Une attaque frontale contre les constructeurs chinois
« C'est du name-bashing. La méthodologie de calcul manque de transparence. Malgré notre désir d'être associés à la réflexion, nous n'avons pas été sollicités en amont. Les critères adoptés paraissent biaisés, ciblant notamment les productions asiatiques sans fondement écologique évident », tempête Athina Argyriou, présidente déléguée de la Chambre syndicale internationale de l'automobile et du motocycle (CSIAM). Les constructeurs qui ne bénéficieront pas du bonus regrettent surtout les méthodes de calcul du score environnemental.
« À chaque fois, c'est le modèle avec la plus grosse taille de batterie qui a été pris en compte. Or, ces voitures sont forcément plus polluantes puisqu'il y a davantage de métaux, dont certains critiques pour les plus grosses batteries. Ce ne sont pas les mêmes technologies pour les puissances inférieures. Le bonus risque de pénaliser certains consommateurs », fait valoir l'un des constructeurs. Tous regrettent surtout la décision de prendre en compte le mix énergétique du pays comme référence et non celui de l'usine de fabrication des véhicules.
Du côté de la ministre, on rappelle « que ce bonus bénéficiera aux voitures moins émettrices en CO2, donc fabriquées en France et en Europe ». En coulisse, on s'agace de ces réactions à qui ont suivi les propos d'Agnès Pannier-Runacher, estimant que toutes les précautions de langage ont été prises et que la liste effective sera connue à la fin de cette année. Cette mesure, présentée comme hostile aux voitures électriques à l'empreinte carbone élevée, vise en réalité les voitures importées de Chine. Ou comment faire une mesure protectionniste sans l'afficher clairement.
La France joue dans la zone grise de l'OMC
Une situation qui effraie la CSIAM, estimant que la France joue avec le feu des règles du commerce international (OMC). « Nous craignons que ce dispositif mette en péril l'industrie automobile européenne, d'autant plus dans un contexte mondialisé. À travers la CSIAM, les ambassades d'Allemagne, de Corée, du Japon et potentiellement celle des Etats-Unis, aspirent à être consultées avant l'adoption de ce décret. »

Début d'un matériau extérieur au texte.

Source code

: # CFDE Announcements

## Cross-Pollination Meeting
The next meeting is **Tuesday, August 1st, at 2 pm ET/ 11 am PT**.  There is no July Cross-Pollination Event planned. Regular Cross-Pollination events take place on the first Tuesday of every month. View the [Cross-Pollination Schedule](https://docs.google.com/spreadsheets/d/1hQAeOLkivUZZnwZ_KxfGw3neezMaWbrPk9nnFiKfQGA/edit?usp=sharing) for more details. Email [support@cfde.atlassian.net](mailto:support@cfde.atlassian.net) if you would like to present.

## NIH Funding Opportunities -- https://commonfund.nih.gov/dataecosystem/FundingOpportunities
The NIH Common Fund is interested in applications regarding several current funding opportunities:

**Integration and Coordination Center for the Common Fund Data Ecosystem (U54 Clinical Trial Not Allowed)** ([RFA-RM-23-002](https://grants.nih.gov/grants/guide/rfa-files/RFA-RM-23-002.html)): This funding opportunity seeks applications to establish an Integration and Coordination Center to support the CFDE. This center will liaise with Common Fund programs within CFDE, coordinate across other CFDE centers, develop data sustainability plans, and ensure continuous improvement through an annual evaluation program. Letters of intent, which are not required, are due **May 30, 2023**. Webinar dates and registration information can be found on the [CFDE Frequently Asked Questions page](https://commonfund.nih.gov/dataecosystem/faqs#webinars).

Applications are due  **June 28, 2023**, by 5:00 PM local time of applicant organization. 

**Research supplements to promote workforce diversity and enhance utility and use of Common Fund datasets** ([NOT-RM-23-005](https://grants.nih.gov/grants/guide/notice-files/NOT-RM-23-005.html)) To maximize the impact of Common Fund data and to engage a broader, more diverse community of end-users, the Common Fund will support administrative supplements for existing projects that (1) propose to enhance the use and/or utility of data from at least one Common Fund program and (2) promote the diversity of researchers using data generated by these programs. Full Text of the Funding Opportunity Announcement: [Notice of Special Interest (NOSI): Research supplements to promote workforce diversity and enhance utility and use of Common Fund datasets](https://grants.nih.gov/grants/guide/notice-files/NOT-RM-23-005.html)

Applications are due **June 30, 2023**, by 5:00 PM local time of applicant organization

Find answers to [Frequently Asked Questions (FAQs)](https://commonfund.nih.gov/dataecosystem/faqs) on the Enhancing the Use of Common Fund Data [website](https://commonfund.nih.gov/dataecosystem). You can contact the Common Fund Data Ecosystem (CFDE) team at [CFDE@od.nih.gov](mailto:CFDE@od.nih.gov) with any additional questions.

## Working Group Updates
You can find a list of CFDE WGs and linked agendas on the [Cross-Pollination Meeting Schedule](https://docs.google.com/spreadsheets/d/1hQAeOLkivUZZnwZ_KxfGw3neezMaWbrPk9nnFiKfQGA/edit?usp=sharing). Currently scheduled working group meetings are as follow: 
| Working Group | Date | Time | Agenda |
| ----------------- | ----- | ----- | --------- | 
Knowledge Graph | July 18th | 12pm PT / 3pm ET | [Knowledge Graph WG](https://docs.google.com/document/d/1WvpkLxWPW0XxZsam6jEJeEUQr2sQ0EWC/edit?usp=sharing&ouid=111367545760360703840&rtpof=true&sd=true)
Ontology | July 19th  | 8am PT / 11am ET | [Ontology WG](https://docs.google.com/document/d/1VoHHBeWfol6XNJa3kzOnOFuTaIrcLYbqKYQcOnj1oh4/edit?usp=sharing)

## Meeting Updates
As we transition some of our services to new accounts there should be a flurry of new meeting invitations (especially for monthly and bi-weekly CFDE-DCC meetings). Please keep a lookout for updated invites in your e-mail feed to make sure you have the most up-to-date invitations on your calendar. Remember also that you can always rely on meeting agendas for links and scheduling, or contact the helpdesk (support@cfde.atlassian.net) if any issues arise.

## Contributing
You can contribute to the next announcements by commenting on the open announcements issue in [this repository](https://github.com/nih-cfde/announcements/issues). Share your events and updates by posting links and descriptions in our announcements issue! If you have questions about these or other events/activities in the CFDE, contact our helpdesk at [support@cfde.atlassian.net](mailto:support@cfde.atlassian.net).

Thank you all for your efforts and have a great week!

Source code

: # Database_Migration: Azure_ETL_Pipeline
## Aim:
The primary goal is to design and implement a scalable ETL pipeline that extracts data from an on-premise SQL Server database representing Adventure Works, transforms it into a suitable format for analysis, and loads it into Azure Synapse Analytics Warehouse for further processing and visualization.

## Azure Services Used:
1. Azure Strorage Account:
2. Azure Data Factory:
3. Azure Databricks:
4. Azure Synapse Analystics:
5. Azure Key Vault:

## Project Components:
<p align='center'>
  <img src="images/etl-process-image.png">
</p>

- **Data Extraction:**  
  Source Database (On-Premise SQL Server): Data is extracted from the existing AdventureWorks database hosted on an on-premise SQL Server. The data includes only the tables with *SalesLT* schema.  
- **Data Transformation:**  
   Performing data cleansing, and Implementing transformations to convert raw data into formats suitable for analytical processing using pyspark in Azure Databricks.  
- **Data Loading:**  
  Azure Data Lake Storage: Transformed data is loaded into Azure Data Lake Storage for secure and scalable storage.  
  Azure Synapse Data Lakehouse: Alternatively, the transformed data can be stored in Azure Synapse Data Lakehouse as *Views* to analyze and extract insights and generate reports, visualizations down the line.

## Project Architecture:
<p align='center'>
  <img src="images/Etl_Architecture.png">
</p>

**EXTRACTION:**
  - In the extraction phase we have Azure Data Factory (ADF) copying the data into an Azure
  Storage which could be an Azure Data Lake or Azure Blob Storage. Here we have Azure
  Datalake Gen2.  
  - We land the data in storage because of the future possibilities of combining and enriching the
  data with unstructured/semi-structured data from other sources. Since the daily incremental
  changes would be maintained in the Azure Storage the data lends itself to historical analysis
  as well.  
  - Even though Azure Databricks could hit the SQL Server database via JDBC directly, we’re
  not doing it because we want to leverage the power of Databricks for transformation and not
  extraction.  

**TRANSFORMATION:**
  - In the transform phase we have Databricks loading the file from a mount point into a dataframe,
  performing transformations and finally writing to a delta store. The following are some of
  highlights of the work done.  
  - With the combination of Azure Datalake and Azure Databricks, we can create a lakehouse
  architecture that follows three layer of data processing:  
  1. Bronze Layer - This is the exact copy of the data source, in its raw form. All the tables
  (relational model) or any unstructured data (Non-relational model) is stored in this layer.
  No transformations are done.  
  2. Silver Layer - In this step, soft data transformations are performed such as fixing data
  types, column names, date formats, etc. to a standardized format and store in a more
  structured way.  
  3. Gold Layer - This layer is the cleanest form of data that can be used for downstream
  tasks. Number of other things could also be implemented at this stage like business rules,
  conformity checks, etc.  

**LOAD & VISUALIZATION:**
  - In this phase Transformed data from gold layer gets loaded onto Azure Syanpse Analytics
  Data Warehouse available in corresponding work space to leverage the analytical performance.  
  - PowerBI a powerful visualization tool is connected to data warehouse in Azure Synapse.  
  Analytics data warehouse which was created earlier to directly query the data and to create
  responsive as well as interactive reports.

La France est le premier pays en Europe à prendre une telle mesure. Elle intervient après les subventions chinoises attribuées uniquement aux constructeurs locaux puis à la mise en place de l'Inflation reduction act (IRA) américain qui vise à accélérer la production de véhicules sur le continent Nord-américain. Une mesure à la limite des règles du commerce international qui imposent de ne pas établir de discrimination entre leurs partenaires commerciaux.
« Nous sommes sur une ligne de crête qui mérite beaucoup de vigilance. La France utilise une petite marge de manœuvre sur l'écologie permise par les règles de l'OMC pour protéger le secteur des véhicules européens. Avec les subventions massives de la Chine en faveur de l'industrie automobile chinoise, nous sommes passés du respect des règles de concurrence équitable à un rapport de force fondé sur une des distorsions de concurrence », explique Elvire Fabry, chercheuse à l'Institut Jacques Delors et en charge de la Géopolitique du commerce.
La CSIAM craint, de son côté, un problème d'harmonisation au sein de l'Union européenne si tous les pays mettent en place leurs propres règles. Pour l'instant, aucune autre puissance industrielle automobile de l'Union européenne ne s'est prononcée à ce sujet.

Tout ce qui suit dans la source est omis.